Пусть суслик уведет ваш взор
В одну из этих длинных нор,
Что входом смотрят на восток,
А выходом – на запад…
 
   она заглянула в бронзовый пах. Смотреть было не на что. Не то по стыдливости потомков, не то по нерадивости реставраторов, искомый предмет скорее угадывался, нежели существовал. Пальцы ног затекли, и Джейн, потеряв равновесие, опустилась на всю ступню, отшатнувшись назад.
   – Простите, – раздался голос, и девушка подняла глаза.

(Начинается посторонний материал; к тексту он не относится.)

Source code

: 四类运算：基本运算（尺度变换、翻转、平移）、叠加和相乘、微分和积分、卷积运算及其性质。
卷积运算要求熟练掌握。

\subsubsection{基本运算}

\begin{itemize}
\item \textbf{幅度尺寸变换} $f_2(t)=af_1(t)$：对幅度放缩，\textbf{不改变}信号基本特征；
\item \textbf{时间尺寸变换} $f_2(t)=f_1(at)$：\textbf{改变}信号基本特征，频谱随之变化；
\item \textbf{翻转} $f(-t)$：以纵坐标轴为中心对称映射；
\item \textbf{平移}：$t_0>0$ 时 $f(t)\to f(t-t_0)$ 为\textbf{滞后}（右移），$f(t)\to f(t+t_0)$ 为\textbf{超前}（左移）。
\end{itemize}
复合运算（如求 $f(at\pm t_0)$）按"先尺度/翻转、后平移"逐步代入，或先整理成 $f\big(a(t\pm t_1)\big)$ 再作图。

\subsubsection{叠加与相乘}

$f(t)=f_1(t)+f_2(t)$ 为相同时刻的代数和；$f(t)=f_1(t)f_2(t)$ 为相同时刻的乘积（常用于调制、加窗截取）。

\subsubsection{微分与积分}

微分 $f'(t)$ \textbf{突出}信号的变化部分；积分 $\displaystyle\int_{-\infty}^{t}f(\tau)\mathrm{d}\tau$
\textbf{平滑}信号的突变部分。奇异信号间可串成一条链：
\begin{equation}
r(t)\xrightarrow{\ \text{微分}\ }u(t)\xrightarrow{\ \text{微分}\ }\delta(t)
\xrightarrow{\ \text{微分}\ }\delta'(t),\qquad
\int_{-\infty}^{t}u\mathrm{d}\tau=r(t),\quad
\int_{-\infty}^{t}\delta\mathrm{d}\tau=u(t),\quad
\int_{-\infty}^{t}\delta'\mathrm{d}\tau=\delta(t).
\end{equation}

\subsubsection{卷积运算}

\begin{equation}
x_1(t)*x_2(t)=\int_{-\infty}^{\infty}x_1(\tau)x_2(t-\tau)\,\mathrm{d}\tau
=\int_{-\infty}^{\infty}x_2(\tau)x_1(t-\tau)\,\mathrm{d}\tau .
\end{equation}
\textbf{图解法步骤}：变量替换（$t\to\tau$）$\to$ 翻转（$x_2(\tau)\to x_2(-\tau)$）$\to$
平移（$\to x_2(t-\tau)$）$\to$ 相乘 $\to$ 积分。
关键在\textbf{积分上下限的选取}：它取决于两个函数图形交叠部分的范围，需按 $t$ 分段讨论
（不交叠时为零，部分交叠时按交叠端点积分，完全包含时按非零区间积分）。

Ее губы неслышно продолжали шептать:
 
Чей ход петляет, как змея,
Где осыпается земля
И где бессильны вам помочь,
Чтоб разогнать и мрак, и ночь.
Мотыга и лопата…
 
   Перед ней стоял Кирилл Марков…
   «Не молчи, не молчи!» – внутри Джейн истошно вопила судьба. Она выдохнула первое, что пришло на ум:
   – Львиный мостик. Архитектор Треппер.
* * *
   «Леди Неожиданность», «Леди Прекрасная Внезапность», «Леди Счастливая Случайность», – все эти бесконечные эпитеты звучали только по-русски, и только тогда, когда их произносил Кирилл.
   Их быстрое и полное сближение, Джейн отдавала себе в этом отчет, происходило в совершенно другом, бесконечно далеком от разведки Ее Величества, измерении. Но не исключало тех задач и целей, что стояли перед юной сотрудницей МИ-5.
   Она даже удивлялась самой себе, насколько необременительным было это раздвоение ее интересов, личного и профессионального. Как-то сразу, чем-то исключительно женским, Джейн почувствовала, что встреча с ней затронула те потаенные струны души Кирилла, которых до нее не касалась ни одна посторонняя рука.
   Его открытость и бездна обаятельной искренности вызывали у девушки ответные эмоции такой глубины и силы, что иногда, особенно после близости, она чувствовала себя полностью растворенной в этом славянском мальчишке. Да-да, именно мальчишке, что шел по жизни легко и непринужденно, ни разу не встретив на своем пути настоящего горя и неотвратимости утрат.
   Они лежали в комнате Кирилла, отделенные от жемчужных ленинградских сумерек чуть колышущейся тюлевой занавеской. Утомленный юноша ровно дышал во сне, а за окном шумели механизированные дожди поливальных машин…
* * *
   Дедушка помог Джейн устроиться на высоком кожаном диване огромного «роллс-ройса» Фаррагутов. На девочке было черное траурное платье с бархатными обшлагами и воротником из того же материала, на белокурой головке – траурная шляпка с вуалеткой.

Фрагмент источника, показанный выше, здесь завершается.